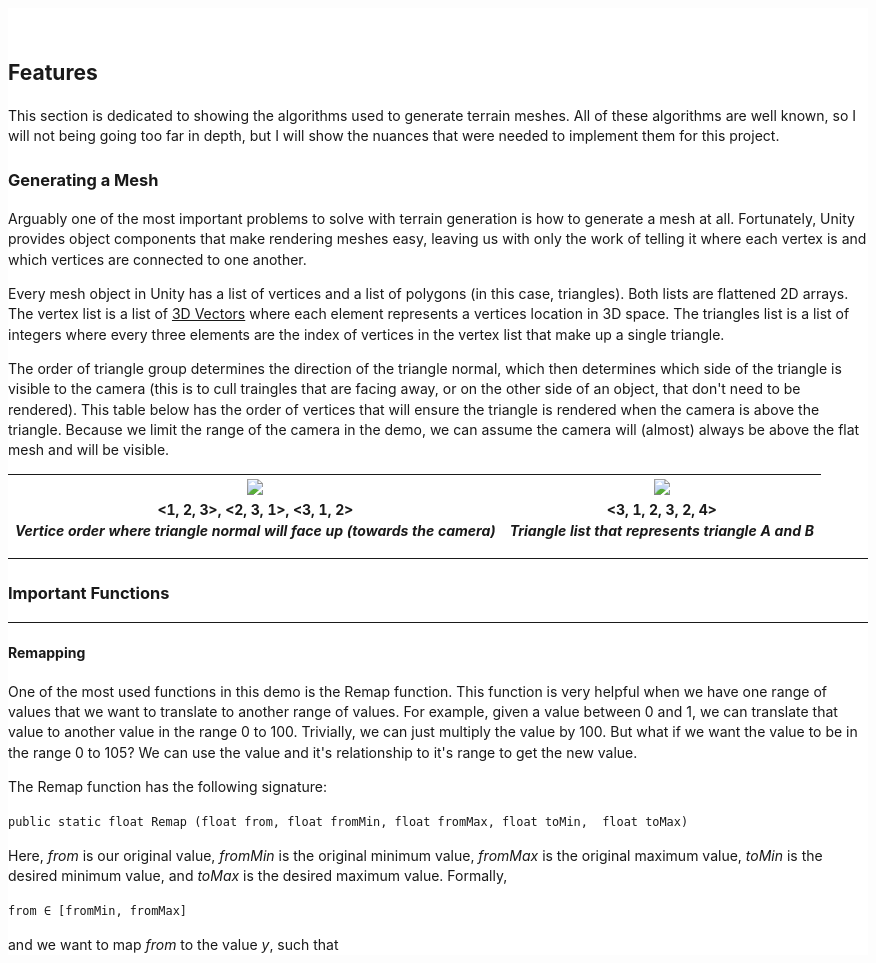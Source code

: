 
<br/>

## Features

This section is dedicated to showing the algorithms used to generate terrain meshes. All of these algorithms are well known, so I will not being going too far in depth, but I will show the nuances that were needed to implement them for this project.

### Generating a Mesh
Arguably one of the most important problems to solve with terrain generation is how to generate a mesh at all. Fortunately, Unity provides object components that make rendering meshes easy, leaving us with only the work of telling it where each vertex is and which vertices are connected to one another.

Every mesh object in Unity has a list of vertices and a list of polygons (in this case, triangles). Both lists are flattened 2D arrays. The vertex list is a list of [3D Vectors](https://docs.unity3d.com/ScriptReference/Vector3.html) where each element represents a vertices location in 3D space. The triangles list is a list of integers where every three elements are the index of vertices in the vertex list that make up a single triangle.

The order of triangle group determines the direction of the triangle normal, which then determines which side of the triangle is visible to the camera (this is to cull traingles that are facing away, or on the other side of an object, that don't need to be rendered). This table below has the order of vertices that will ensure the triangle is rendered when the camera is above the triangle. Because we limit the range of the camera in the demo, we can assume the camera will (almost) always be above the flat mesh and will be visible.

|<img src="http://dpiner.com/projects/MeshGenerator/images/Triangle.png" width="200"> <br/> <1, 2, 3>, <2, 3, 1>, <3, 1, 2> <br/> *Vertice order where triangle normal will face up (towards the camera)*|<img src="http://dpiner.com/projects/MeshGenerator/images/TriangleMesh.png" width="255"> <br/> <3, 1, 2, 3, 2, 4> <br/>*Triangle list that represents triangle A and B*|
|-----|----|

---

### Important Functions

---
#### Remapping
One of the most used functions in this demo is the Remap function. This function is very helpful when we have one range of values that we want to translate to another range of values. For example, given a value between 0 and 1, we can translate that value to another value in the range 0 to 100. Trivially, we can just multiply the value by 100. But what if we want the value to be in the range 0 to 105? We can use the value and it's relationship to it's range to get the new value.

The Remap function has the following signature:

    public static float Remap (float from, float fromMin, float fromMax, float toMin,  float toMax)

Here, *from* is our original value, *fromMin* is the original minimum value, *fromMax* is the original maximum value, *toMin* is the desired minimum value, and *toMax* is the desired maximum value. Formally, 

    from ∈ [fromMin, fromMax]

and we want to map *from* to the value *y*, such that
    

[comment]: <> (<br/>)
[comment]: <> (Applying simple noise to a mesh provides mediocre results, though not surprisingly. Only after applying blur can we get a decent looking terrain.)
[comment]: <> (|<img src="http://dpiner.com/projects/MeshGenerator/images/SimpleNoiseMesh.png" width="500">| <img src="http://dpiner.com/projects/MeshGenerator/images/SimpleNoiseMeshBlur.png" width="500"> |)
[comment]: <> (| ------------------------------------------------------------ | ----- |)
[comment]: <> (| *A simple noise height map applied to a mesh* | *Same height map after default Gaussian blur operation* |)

Exercise prompt: Above are the records; print exactly the lines from the line with "The order of triangle" to the line with "The Remap function has", including both, and nothing else.

Answer to the exercise:
The order of triangle group determines the direction of the triangle normal, which then determines which side of the triangle is visible to the camera (this is to cull traingles that are facing away, or on the other side of an object, that don't need to be rendered). This table below has the order of vertices that will ensure the triangle is rendered when the camera is above the triangle. Because we limit the range of the camera in the demo, we can assume the camera will (almost) always be above the flat mesh and will be visible.

|<img src="http://dpiner.com/projects/MeshGenerator/images/Triangle.png" width="200"> <br/> <1, 2, 3>, <2, 3, 1>, <3, 1, 2> <br/> *Vertice order where triangle normal will face up (towards the camera)*|<img src="http://dpiner.com/projects/MeshGenerator/images/TriangleMesh.png" width="255"> <br/> <3, 1, 2, 3, 2, 4> <br/>*Triangle list that represents triangle A and B*|
|-----|----|

---

### Important Functions

---
#### Remapping
One of the most used functions in this demo is the Remap function. This function is very helpful when we have one range of values that we want to translate to another range of values. For example, given a value between 0 and 1, we can translate that value to another value in the range 0 to 100. Trivially, we can just multiply the value by 100. But what if we want the value to be in the range 0 to 105? We can use the value and it's relationship to it's range to get the new value.

The Remap function has the following signature:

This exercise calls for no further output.